Jazz was obviously born as an American art form, but once the genie jumped the bottle, it worked its way around the world right quick. The Brits were among the swiftest studies at producing homegrown jazz, and most of the music’s major evolutions in America were mirrored in England. But the progressive jazz boom of the ‘60s and ‘70s yielded an unprecedented bumper crop of original thinkers.
Long before the modern British jazz explosion brought us Sons of Kemet, Nubya Garcia, and the like, their forebears filtered rock, funk, electronics, international influences, and the avant-garde through an open-ended but idiosyncratically English mindset. The roots of U.K. progressive jazz reach all the way back to ‘50s modernists like Joe Harriott and Tubby Hayes. A decade later, the countercultural boom brought mavericks like Elton Dean, Keith Tippett, and Alan Wakeman, who enlarged their audiences by working with simpatico proggy legends such as King Crimson and Soft Machine, along the way.
The movement contained multitudes, from the fluid, funky fusion of trumpeter Harry Beckett to the avant-garde big band explorations of Graham Collier, the cosmic gambits of pianist Stan Tracey, and beyond. The Brit jazz legacy looms too large for newcomers to navigate without a reliable guide. And that’s exactly where we come in.
Joe Harriott Quintet
Jazz For Moderns
Joe Harriott emigrated from Kingston, Jamaica in the early ‘50s with an alto in his hand and the power to push British jazz to a new level. Before he hit London, he’d already soaked up enough bop to endear his lightning licks to listeners eager to ordain somebody the new Charlie Parker. But by the early ‘60s, he was pushing in new directions, beyond bebop’s harmonic and rhythmic conventions, while still keeping one foot in his roots. This 1962 BBC session captures Harriott and his stalwart sidemen in the midst of that evolutionary leap, funneling electricity into both sides of the bop/beyond divide.

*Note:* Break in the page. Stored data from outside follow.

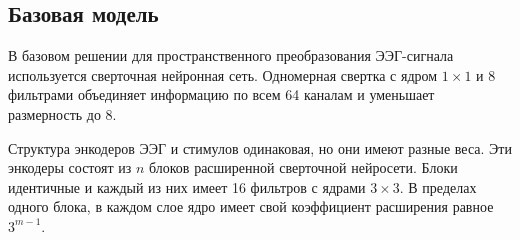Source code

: \documentclass{article}
\begin{document}
    \subsection{Базовая модель}
    В базовом решении для пространственного преобразования ЭЭГ-сигнала используется сверточная нейронная сеть. Одномерная свертка с ядром $1 \times 1$ и 8 фильтрами объединяет информацию по всем 64 каналам и уменьшает размерность до 8. \par 
    Структура энкодеров ЭЭГ и стимулов одинаковая, но они имеют разные веса. Эти энкодеры состоят из $n$ блоков расширенной сверточной нейросети. Блоки идентичные и каждый из них имеет 16 фильтров с ядрами $3 \times 3$. В пределах одного блока, в каждом слое ядро имеет свой коэффициент расширения равное $3^{m-1}$.\par 
\end{document}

Modes and Blues: 8th February 1964
London-born tenor man Tubby Hayes, led the Jazz Couriers alongside British bop godfather Ronnie Scott in the late ‘50s. By the early ‘60s he was so popular he had his own TV show. But by mid-decade, his mind was expanding and so was his sound. His quintet at the time tapped into a vibe not a million miles from what Miles was exploring across the Atlantic with his Second Great Quintet. In this 1964 set from the legendary club Scott named after himself, the fivesome shove old-school structures aside in favor of a 33-minute musical conversation. It kicks off with an epic saxophone soliloquy from Hayes, using his potent bebop chops in the service of sighting fresh territory.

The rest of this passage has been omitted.